##### RECORDS PROVIDED #####

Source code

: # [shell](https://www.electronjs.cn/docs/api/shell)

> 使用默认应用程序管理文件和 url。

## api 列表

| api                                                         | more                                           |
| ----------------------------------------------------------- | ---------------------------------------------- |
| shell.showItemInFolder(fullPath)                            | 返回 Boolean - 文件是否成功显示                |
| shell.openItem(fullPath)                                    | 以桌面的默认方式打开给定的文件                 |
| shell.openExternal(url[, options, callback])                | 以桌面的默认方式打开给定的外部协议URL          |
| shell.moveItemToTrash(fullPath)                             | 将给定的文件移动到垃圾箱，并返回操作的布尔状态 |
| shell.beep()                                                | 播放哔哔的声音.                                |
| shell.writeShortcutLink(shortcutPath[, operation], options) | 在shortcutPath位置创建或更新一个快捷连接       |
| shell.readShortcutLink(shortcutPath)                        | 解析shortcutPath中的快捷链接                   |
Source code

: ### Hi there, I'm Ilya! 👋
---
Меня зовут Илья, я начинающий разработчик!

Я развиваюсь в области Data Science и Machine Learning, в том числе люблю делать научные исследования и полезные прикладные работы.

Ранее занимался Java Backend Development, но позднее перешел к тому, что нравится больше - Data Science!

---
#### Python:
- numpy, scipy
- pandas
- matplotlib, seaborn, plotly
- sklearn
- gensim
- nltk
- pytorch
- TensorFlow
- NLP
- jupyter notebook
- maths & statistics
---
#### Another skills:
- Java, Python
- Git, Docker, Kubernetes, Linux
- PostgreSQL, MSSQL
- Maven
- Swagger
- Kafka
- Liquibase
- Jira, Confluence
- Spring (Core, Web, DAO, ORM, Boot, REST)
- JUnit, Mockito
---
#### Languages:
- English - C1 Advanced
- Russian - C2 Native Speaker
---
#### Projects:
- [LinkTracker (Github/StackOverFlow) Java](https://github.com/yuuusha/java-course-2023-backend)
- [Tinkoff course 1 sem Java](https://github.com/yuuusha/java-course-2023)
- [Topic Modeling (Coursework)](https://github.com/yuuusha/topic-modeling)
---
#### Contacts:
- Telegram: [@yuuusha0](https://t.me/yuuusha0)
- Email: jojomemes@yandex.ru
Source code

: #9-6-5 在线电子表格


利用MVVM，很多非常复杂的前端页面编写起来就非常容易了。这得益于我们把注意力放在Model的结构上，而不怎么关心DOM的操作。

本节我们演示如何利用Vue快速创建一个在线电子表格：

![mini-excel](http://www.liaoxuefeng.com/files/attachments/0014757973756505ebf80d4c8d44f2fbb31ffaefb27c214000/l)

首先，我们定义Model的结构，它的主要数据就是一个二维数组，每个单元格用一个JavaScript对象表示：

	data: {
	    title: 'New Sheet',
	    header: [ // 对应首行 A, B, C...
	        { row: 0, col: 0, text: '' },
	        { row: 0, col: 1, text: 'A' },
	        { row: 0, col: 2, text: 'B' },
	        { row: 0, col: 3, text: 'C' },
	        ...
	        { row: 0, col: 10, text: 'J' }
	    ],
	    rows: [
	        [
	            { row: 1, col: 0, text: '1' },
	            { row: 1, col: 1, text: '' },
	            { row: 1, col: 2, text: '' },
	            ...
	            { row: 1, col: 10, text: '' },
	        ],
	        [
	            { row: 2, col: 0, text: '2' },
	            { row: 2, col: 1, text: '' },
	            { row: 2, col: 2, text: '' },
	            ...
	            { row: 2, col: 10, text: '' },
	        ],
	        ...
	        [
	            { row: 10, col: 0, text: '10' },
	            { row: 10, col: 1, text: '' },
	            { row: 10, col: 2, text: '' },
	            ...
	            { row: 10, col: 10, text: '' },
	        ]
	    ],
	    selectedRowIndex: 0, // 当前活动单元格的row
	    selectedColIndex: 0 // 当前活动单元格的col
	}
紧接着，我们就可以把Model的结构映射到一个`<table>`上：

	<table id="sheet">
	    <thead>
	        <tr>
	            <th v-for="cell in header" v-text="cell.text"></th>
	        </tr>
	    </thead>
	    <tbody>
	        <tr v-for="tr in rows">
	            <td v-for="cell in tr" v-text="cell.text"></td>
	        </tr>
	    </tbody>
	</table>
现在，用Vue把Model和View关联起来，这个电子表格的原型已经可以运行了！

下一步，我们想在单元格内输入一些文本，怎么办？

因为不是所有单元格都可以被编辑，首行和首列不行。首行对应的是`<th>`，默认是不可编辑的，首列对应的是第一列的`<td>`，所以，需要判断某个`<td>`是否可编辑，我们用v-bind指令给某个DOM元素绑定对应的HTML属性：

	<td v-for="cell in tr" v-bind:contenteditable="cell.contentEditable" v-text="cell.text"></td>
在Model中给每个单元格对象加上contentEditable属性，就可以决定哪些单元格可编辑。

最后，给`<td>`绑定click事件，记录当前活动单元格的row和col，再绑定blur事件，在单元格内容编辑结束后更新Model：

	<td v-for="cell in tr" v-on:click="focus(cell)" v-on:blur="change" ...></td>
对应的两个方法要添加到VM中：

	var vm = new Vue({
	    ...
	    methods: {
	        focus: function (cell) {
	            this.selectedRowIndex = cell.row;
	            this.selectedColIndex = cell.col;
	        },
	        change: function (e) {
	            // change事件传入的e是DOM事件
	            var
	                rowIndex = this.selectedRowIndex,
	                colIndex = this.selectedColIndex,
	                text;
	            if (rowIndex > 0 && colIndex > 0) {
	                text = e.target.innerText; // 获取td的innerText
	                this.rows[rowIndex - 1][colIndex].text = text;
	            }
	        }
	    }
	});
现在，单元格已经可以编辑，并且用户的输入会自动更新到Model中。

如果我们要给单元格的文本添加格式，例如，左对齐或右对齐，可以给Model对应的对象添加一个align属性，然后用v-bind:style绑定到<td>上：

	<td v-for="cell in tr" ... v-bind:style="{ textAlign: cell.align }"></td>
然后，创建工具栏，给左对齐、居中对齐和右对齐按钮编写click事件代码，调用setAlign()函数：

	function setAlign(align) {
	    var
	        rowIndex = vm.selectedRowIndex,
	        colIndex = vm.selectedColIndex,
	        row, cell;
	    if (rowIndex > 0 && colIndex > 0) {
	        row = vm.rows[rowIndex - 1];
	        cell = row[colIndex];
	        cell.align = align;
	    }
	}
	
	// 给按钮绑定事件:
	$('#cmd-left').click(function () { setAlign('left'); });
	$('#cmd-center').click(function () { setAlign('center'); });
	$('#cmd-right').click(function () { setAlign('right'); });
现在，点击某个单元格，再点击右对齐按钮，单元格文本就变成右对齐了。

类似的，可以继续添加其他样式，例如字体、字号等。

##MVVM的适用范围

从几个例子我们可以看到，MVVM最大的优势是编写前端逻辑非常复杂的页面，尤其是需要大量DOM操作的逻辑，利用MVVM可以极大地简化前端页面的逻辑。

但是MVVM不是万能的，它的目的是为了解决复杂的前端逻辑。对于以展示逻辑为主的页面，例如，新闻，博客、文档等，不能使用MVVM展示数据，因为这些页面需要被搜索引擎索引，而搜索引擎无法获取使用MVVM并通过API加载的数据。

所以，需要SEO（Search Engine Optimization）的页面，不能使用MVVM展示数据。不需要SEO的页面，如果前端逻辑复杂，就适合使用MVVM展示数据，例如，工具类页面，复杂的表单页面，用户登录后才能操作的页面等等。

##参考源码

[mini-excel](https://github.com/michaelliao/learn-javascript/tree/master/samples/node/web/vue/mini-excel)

#####

▸ WHAT YOU NEED TO DO: Print, from the entries above, the line with "text = e.target.innerText;", the line with "row = vm.rows[rowIndex - 1];" and all lines between them, exactly and with nothing else.

▸ FINAL ANSWER:
	                text = e.target.innerText; // 获取td的innerText
	                this.rows[rowIndex - 1][colIndex].text = text;
	            }
	        }
	    }
	});
现在，单元格已经可以编辑，并且用户的输入会自动更新到Model中。

如果我们要给单元格的文本添加格式，例如，左对齐或右对齐，可以给Model对应的对象添加一个align属性，然后用v-bind:style绑定到<td>上：

	<td v-for="cell in tr" ... v-bind:style="{ textAlign: cell.align }"></td>
然后，创建工具栏，给左对齐、居中对齐和右对齐按钮编写click事件代码，调用setAlign()函数：

	function setAlign(align) {
	    var
	        rowIndex = vm.selectedRowIndex,
	        colIndex = vm.selectedColIndex,
	        row, cell;
	    if (rowIndex > 0 && colIndex > 0) {
	        row = vm.rows[rowIndex - 1];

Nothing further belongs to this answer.